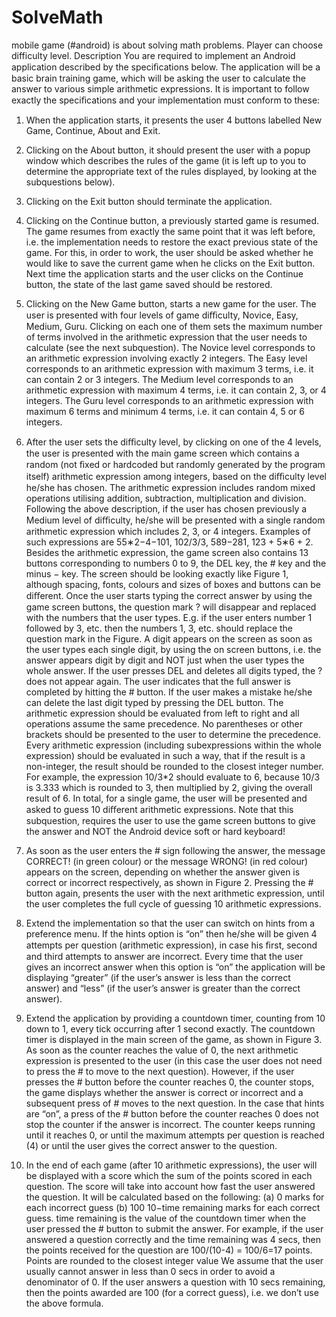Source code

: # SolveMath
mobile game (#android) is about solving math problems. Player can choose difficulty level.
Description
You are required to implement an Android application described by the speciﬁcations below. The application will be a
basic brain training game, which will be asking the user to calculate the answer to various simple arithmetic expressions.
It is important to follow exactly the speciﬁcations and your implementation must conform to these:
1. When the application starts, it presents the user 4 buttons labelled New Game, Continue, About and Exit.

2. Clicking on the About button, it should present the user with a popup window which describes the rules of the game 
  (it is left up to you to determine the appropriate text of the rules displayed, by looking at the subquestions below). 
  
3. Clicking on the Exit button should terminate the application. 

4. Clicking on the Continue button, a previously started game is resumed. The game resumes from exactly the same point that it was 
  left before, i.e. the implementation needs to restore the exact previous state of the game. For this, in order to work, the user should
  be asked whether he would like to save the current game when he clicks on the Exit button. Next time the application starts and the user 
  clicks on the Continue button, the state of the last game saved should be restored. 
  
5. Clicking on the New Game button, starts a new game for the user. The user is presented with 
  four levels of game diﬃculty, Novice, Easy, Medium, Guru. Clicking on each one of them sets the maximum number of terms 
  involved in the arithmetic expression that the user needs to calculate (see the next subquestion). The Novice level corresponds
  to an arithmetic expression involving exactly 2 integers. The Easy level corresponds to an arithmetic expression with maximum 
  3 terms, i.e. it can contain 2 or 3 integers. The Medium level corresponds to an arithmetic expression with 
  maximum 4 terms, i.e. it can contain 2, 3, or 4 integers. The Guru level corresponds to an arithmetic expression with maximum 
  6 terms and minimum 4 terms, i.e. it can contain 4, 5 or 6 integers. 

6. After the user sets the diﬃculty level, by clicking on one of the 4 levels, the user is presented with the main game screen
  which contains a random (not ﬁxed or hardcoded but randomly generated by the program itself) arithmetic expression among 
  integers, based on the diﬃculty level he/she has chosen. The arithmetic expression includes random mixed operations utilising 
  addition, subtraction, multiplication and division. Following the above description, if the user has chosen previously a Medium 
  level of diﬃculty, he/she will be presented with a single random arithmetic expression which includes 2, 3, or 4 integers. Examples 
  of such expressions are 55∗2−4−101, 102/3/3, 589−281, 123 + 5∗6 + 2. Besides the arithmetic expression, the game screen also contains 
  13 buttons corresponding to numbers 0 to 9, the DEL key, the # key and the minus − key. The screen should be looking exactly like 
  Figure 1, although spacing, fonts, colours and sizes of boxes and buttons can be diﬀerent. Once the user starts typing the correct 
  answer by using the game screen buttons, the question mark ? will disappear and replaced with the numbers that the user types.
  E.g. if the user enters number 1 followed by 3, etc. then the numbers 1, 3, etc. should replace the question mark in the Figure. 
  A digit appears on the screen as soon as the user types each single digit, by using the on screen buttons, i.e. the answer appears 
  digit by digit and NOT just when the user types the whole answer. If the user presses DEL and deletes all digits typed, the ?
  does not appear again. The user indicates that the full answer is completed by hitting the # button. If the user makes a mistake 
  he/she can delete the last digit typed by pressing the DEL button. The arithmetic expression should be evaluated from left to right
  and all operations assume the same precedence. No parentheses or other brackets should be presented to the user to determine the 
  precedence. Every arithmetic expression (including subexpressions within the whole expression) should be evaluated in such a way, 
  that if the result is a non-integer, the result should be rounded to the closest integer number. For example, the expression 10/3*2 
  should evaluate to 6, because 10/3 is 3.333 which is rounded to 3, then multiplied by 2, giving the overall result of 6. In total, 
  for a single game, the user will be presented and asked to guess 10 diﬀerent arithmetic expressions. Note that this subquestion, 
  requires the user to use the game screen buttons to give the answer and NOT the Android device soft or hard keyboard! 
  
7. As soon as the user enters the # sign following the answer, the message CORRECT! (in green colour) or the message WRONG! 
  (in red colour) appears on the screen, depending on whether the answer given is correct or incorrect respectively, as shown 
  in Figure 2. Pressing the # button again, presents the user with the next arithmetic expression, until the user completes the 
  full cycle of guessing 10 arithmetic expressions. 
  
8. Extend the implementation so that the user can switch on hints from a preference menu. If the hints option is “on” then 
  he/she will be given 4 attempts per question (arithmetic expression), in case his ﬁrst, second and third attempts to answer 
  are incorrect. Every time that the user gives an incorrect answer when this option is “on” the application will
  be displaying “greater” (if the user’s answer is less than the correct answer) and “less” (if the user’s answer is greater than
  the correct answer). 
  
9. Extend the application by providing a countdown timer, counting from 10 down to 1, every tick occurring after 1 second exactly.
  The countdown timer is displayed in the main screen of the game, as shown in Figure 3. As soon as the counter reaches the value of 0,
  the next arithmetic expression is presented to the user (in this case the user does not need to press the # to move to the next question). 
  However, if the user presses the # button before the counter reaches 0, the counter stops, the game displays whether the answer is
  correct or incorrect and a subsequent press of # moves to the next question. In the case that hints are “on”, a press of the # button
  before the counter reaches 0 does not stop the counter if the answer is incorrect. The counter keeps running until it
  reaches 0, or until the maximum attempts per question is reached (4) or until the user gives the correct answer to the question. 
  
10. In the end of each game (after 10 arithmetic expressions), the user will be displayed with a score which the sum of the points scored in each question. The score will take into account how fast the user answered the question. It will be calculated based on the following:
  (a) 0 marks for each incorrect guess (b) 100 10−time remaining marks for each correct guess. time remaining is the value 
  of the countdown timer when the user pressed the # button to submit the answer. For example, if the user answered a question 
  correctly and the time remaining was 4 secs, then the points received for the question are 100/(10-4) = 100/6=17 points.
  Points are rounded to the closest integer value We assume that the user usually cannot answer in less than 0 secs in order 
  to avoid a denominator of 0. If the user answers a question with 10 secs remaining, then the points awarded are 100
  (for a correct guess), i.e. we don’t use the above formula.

----------------

» What the task asks: For each line above that has the word "such", add one to a tally, and report the final tally alone.

» Solution below: 2